Using the records below, transcribe word for word the stretch from the line that contains "主键是 int，因此 This field 不能设置@NonNull" through the line that contains "表结构改变了 -> 数据库升级", both end lines included, and nothing else.

[Input material — start]

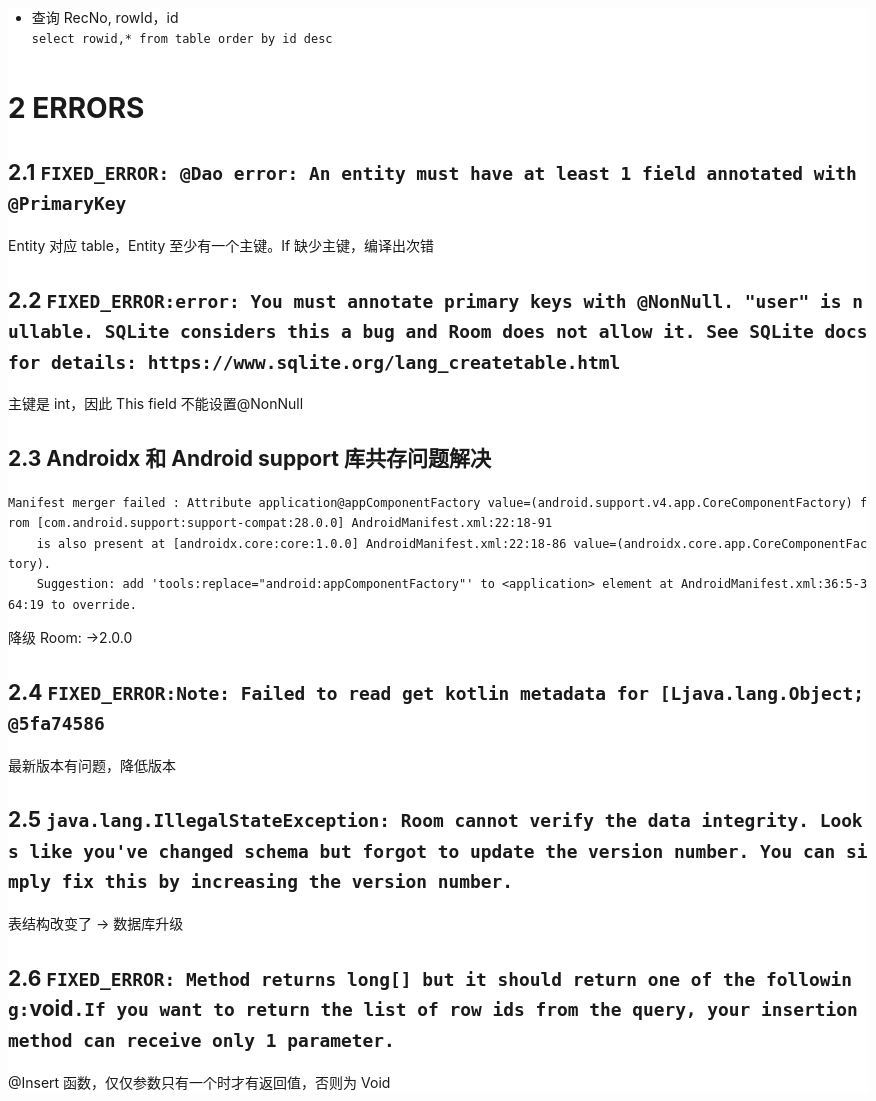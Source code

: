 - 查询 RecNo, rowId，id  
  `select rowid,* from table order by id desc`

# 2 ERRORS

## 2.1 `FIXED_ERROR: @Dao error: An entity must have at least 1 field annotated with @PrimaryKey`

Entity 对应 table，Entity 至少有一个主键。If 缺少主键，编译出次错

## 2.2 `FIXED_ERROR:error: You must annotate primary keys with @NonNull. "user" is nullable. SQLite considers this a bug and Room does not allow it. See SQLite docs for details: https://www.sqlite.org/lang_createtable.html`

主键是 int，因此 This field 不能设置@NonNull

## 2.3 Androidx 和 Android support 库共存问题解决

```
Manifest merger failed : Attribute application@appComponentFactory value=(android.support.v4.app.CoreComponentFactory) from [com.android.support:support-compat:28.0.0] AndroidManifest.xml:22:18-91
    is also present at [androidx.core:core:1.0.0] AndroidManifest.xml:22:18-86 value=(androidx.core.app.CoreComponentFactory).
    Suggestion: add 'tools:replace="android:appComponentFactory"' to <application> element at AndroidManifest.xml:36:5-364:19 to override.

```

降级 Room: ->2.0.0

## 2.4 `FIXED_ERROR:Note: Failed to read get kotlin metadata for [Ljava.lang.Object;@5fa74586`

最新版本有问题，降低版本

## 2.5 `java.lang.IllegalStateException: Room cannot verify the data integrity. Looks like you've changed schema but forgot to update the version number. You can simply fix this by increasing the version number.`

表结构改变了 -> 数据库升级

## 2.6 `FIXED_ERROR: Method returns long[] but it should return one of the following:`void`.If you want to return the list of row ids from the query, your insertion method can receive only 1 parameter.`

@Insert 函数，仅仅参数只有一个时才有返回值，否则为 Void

[Input material — finish]

[Answer box]
主键是 int，因此 This field 不能设置@NonNull

## 2.3 Androidx 和 Android support 库共存问题解决

```
Manifest merger failed : Attribute application@appComponentFactory value=(android.support.v4.app.CoreComponentFactory) from [com.android.support:support-compat:28.0.0] AndroidManifest.xml:22:18-91
    is also present at [androidx.core:core:1.0.0] AndroidManifest.xml:22:18-86 value=(androidx.core.app.CoreComponentFactory).
    Suggestion: add 'tools:replace="android:appComponentFactory"' to <application> element at AndroidManifest.xml:36:5-364:19 to override.

```

降级 Room: ->2.0.0

## 2.4 `FIXED_ERROR:Note: Failed to read get kotlin metadata for [Ljava.lang.Object;@5fa74586`

最新版本有问题，降低版本

## 2.5 `java.lang.IllegalStateException: Room cannot verify the data integrity. Looks like you've changed schema but forgot to update the version number. You can simply fix this by increasing the version number.`

表结构改变了 -> 数据库升级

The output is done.